Thèmes de réflexion et questions possibles
Quels sont les autres compétiteurs que les compétiteurs habituels, car il peut exister le risque de voir soudain apparaître de nouveaux arrivants ?
Existe-t-il d'autres produits que ceux de l'entreprise, car il peut exister le risque de voir apparaître de nouveaux produits de remplacement ou de substitution issus d'autres secteurs ?
Quel est le degré d'ouverture sur les technologies nouvelles et les innovations afin, non pas de les subir, mais d'en tirer avantage ?
Et si demain les matériaux changeaient ?
Et si les systèmes d'agencement de cuisine changeaient ?
Et si l'entreprise produisait d'autres types de produits ?
Et si l’exportation était la seule voie de salut ?

Au cours de ce chapitre, nous avons présenté notre démarche de construction d’un diagnostic de veille stratégique. Un travail d’analyse des diagnostics et des matrices d’analyse stratégique nous a permis de mettre en lumière des éléments fondateurs. Puis, le diagnostic socio-économique a été traité car son architecture et son expérimentation nous ont servi de support pratique.

Cette présentation effectuée, nous décrivons la méthodologie de diagnostic de veille stratégique élaborée ainsi que nos interrogations et évolutions. Pour terminer, nous présentons l’avis du chercheur issu d’un de nos diagnostics dans l’entreprise de traitement de métal de cuisine.

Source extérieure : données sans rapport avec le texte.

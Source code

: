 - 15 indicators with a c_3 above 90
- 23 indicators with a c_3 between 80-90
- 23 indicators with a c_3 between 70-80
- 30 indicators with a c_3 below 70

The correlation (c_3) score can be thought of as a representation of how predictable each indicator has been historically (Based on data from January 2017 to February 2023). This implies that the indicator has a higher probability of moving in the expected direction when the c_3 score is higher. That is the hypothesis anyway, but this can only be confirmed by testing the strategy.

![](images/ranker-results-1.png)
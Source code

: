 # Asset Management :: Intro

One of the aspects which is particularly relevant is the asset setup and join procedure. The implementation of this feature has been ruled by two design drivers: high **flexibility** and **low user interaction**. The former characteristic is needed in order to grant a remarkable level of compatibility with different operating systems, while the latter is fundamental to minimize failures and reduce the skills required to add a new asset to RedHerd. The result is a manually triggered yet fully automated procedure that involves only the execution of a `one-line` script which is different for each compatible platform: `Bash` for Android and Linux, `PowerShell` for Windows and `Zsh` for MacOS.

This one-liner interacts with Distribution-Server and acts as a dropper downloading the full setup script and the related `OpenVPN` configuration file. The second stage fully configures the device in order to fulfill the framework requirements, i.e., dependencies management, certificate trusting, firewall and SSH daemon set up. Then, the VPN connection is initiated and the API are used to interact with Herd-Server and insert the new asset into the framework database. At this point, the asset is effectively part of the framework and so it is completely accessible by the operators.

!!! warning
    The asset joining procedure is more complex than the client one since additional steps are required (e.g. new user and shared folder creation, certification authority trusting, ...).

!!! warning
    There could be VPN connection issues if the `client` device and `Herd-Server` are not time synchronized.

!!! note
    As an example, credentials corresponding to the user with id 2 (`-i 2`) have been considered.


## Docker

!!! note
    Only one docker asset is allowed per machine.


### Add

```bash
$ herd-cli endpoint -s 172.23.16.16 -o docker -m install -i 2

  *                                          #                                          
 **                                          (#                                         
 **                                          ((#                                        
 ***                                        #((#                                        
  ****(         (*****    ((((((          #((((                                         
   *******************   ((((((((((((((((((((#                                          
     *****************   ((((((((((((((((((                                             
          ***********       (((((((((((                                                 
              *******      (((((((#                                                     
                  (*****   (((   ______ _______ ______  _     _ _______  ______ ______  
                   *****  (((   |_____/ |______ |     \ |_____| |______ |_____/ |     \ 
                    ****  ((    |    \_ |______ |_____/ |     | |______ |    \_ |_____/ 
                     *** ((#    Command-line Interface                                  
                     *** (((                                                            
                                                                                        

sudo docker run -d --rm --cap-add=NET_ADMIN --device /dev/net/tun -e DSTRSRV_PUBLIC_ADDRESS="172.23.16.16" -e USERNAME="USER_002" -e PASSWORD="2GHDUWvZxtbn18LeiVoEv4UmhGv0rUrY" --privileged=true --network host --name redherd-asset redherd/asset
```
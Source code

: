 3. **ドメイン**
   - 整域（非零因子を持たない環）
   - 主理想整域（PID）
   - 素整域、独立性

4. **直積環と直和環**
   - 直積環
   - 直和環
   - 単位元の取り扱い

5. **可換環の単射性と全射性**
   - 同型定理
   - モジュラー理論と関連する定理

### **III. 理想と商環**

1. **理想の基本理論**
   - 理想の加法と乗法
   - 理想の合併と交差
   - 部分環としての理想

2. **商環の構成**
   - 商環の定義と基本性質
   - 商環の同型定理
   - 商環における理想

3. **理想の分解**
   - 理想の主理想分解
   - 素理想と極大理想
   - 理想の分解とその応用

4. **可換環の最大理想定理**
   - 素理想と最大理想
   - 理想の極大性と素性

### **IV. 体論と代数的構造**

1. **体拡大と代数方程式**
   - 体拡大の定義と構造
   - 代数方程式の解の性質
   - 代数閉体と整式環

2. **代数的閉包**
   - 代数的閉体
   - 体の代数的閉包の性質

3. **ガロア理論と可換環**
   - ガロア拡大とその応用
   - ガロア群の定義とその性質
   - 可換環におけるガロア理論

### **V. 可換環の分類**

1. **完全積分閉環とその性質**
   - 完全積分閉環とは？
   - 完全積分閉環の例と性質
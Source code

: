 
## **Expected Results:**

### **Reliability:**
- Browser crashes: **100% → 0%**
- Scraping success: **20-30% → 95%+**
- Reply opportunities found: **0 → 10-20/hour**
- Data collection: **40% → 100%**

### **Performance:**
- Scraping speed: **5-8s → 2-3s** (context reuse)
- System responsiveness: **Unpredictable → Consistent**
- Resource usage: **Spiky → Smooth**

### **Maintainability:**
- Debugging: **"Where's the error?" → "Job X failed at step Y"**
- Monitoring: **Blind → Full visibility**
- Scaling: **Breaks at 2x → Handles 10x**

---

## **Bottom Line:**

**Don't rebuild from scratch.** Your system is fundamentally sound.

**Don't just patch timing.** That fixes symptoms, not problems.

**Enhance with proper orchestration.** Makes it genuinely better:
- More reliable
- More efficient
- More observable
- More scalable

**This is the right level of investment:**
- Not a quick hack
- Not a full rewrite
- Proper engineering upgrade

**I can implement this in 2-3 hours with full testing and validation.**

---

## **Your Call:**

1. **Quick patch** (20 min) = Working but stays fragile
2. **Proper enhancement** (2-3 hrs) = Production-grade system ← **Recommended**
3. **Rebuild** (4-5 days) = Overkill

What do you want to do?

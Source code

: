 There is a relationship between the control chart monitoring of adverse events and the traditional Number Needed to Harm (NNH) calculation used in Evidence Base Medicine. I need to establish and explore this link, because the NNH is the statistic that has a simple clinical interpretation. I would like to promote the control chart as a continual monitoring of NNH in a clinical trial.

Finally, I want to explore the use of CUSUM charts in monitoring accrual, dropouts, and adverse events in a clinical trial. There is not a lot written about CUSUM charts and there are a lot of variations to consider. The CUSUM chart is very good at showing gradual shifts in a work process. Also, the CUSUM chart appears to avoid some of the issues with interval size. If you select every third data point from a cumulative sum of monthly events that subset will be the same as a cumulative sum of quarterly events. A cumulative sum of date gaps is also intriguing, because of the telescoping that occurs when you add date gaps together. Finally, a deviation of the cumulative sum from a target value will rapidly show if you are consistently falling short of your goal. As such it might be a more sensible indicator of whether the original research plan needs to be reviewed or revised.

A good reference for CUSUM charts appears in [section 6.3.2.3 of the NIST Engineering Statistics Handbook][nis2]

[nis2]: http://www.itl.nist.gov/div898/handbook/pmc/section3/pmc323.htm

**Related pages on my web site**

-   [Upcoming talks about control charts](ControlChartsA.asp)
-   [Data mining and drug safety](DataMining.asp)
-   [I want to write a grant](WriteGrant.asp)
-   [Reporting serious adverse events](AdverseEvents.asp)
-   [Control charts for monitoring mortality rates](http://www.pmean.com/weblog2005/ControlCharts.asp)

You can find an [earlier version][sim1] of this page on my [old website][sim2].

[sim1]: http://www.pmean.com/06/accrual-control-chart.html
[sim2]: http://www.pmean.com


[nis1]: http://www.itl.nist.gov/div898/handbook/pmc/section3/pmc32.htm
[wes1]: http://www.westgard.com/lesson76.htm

Nous sommes ici dans une phase de travail, à la fois première et primordiale, relative aux dispositifs de veille de l’entreprise. Des axes d’amélioration concrets sont proposés dans le chapitre 7 ; pour cela, il est nécessaire d’analyser les pratiques et les dysfonctionnements de veille stratégique recensés (grâce à la conduite du diagnostic de veille stratégique que nous venons de présenter), c’est ce que nous proposons dans le chapitre suivant.

Etant donné la taille d’un diagnostic, nous ne pouvons ici en présenter un dans son intégralité ; une annexe présente donc un exemple de diagnostic de veille stratégique caractéristique de ceux que nous avons conduits. Néanmoins, nous allons les synthétiser en présentant les principaux problèmes et pratiques rencontrés en matière de veille stratégique dans les organisations étudiées, ce qui constitue une véritable plate-forme de travail avant le développement et la mise en place d’outils de dynamisation.

Notes
74.

Cas présenté par Marie-Christine CHALUS, sous la Direction de Henri SAVALL et avec la participation de Vincent CRISTALLINI en novembre 1996.